> [About this task]: Among the records that follow, find the line with "entire column (Cmd+D)" and the line with "then insert columns)". Set down those lines and all lines between them exactly, without adding anything.

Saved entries
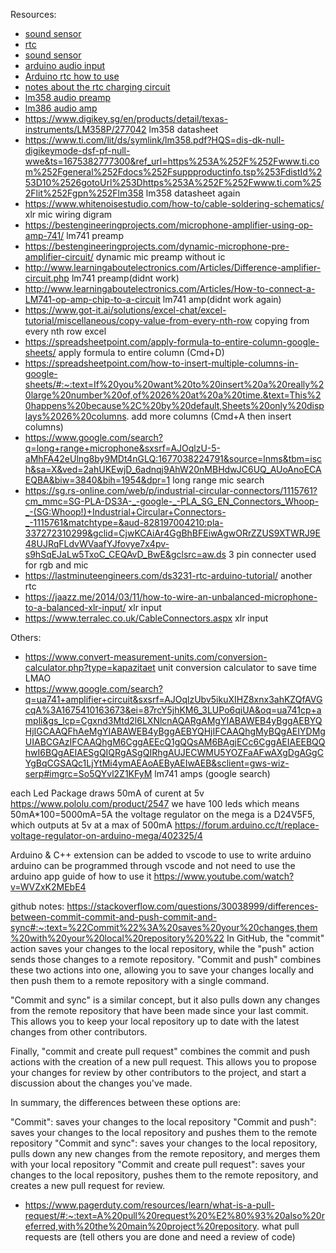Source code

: Resources:
- [sound sensor](https://arduino-tutorials.net/tutorial/drawing-sound-sensor-data-on-serial-plotter)
- [rtc](https://www.circuitbasics.com/how-to-use-a-real-time-clock-module-with-the-arduino/#:~:text=An%20RTC%20is%20a%20very,and%20Time%20on%20an%20Arduino.)
- [sound sensor](https://randomnerdtutorials.com/guide-for-microphone-sound-sensor-with-arduino/) 
- [arduino audio input](https://www.instructables.com/Arduino-Audio-Input/)
- [ Arduino rtc how to use](https://circuitdigest.com/microcontroller-projects/interfacing-ds3231-rtc-with-arduino-and-diy-digital-clock#:~:text=The%20RTC%20keeps%20track%20of,hour%20or%2012%2Dhour%20mode.) 
- [notes about the rtc charging circuit](https://forum.arduino.cc/t/zs-042-ds3231-rtc-module/268862 )
- [lm358 audio preamp](https://digitalab.org/2016/08/microphone-pre-amplifier-using-lm358/#.Y_Y89exBwdH) 
- [lm386 audio amp](https://digitalab.org/2012/10/audio-amplifier-using-lm386/#.Y_Y89exBwdF)
- https://www.digikey.sg/en/products/detail/texas-instruments/LM358P/277042 lm358 datasheet
- https://www.ti.com/lit/ds/symlink/lm358.pdf?HQS=dis-dk-null-digikeymode-dsf-pf-null-wwe&ts=1675382777300&ref_url=https%253A%252F%252Fwww.ti.com%252Fgeneral%252Fdocs%252Fsuppproductinfo.tsp%253FdistId%253D10%2526gotoUrl%253Dhttps%253A%252F%252Fwww.ti.com%252Flit%252Fgpn%252Flm358 lm358 datasheet again
- https://www.whitenoisestudio.com/how-to/cable-soldering-schematics/ xlr mic wiring digram
- https://bestengineeringprojects.com/microphone-amplifier-using-op-amp-741/ lm741 preamp
- https://bestengineeringprojects.com/dynamic-microphone-pre-amplifier-circuit/ dynamic mic preamp without ic
- http://www.learningaboutelectronics.com/Articles/Difference-amplifier-circuit.php lm741 preamp(didnt work)
- http://www.learningaboutelectronics.com/Articles/How-to-connect-a-LM741-op-amp-chip-to-a-circuit lm741 amp(didnt work again)
- https://www.got-it.ai/solutions/excel-chat/excel-tutorial/miscellaneous/copy-value-from-every-nth-row copying from every nth row excel
- https://spreadsheetpoint.com/apply-formula-to-entire-column-google-sheets/ apply formula to entire column (Cmd+D)
- https://spreadsheetpoint.com/how-to-insert-multiple-columns-in-google-sheets/#:~:text=If%20you%20want%20to%20insert%20a%20really%20large%20number%20of,of%2026%20at%20a%20time.&text=This%20happens%20because%2C%20by%20default,Sheets%20only%20displays%2026%20columns. add more columns (Cmd+A then insert columns)
- https://www.google.com/search?q=long+range+microphone&sxsrf=AJOqlzU-5-aMhFA42eUlng8by9MDt4nGLQ:1677038224791&source=lnms&tbm=isch&sa=X&ved=2ahUKEwjD_6adnqj9AhW20nMBHdwJC6UQ_AUoAnoECAEQBA&biw=3840&bih=1954&dpr=1 long range mic search
- https://sg.rs-online.com/web/p/industrial-circular-connectors/1115761?cm_mmc=SG-PLA-DS3A-_-google-_-PLA_SG_EN_Connectors_Whoop-_-(SG:Whoop!)+Industrial+Circular+Connectors-_-1115761&matchtype=&aud-828197004210:pla-337272310299&gclid=CjwKCAiAr4GgBhBFEiwAgwORrZZUS9XTWRJ9E48UJRqFLdvWVaafYJfovye7x4pv-s9hSqEJaLw5TxoC_CEQAvD_BwE&gclsrc=aw.ds 3 pin connecter used for rgb and mic
- https://lastminuteengineers.com/ds3231-rtc-arduino-tutorial/ another rtc 
- https://jaazz.me/2014/03/11/how-to-wire-an-unbalanced-microphone-to-a-balanced-xlr-input/ xlr input
- https://www.terralec.co.uk/CableConnectors.aspx xlr input

Others:
- https://www.convert-measurement-units.com/conversion-calculator.php?type=kapazitaet  unit conversion calculator to save time LMAO
- https://www.google.com/search?q=ua741+amplifier+circuit&sxsrf=AJOqlzUbv5ikuXIHZ8xnx3ahKZQfAVGcqA%3A1675410163673&ei=87rcY5jhKM6_3LUPo6qiUA&oq=ua741cp+ampli&gs_lcp=Cgxnd3Mtd2l6LXNlcnAQARgAMgYIABAWEB4yBggAEBYQHjIGCAAQFhAeMgYIABAWEB4yBggAEBYQHjIFCAAQhgMyBQgAEIYDMgUIABCGAzIFCAAQhgM6CggAEEcQ1gQQsAM6BAgjECc6CggAEIAEEBQQhwI6BQgAEIAESgQIQRgASgQIRhgAUJECWMU5YOZFaAFwAXgDgAGgCYgBqCGSAQc1LjYtMi4ymAEAoAEByAEIwAEB&sclient=gws-wiz-serp#imgrc=So5QYvl2Z1KFyM lm741 amps (google search)


each Led Package draws 50mA of curent at 5v https://www.pololu.com/product/2547
we have 100 leds which means 50mA*100=5000mA=5A
the voltage regulator on the mega is a D24V5F5, which outputs at 5v at a max of 500mA https://forum.arduino.cc/t/replace-voltage-regulator-on-arduino-mega/402325/4 


Arduino & C++ extension can be added to vscode to use to write arduino
arduino can be programmed through vscode and not need to use the arduino app
guide of how to use it https://www.youtube.com/watch?v=WVZxK2MEbE4

github notes: https://stackoverflow.com/questions/30038999/differences-between-commit-commit-and-push-commit-and-sync#:~:text=%22Commit%22%3A%20saves%20your%20changes,them%20with%20your%20local%20repository%20%22 
In GitHub, the "commit" action saves your changes to the local repository, while the "push" action sends those changes to a remote repository. "Commit and push" combines these two actions into one, allowing you to save your changes locally and then push them to a remote repository with a single command.

"Commit and sync" is a similar concept, but it also pulls down any changes from the remote repository that have been made since your last commit. This allows you to keep your local repository up to date with the latest changes from other contributors.

Finally, "commit and create pull request" combines the commit and push actions with the creation of a new pull request. This allows you to propose your changes for review by other contributors to the project, and start a discussion about the changes you've made.

In summary, the differences between these options are:

"Commit": saves your changes to the local repository "Commit and push": saves your changes to the local repository and pushes them to the remote repository "Commit and sync": saves your changes to the local repository, pulls down any new changes from the remote repository, and merges them with your local repository "Commit and create pull request": saves your changes to the local repository, pushes them to the remote repository, and creates a new pull request for review.
- https://www.pagerduty.com/resources/learn/what-is-a-pull-request/#:~:text=A%20pull%20request%20%E2%80%93%20also%20referred,with%20the%20main%20project%20repository. what pull requests are (tell others you are done and need a review of code)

> [Answer to the problem]:
- https://spreadsheetpoint.com/apply-formula-to-entire-column-google-sheets/ apply formula to entire column (Cmd+D)
- https://spreadsheetpoint.com/how-to-insert-multiple-columns-in-google-sheets/#:~:text=If%20you%20want%20to%20insert%20a%20really%20large%20number%20of,of%2026%20at%20a%20time.&text=This%20happens%20because%2C%20by%20default,Sheets%20only%20displays%2026%20columns. add more columns (Cmd+A then insert columns)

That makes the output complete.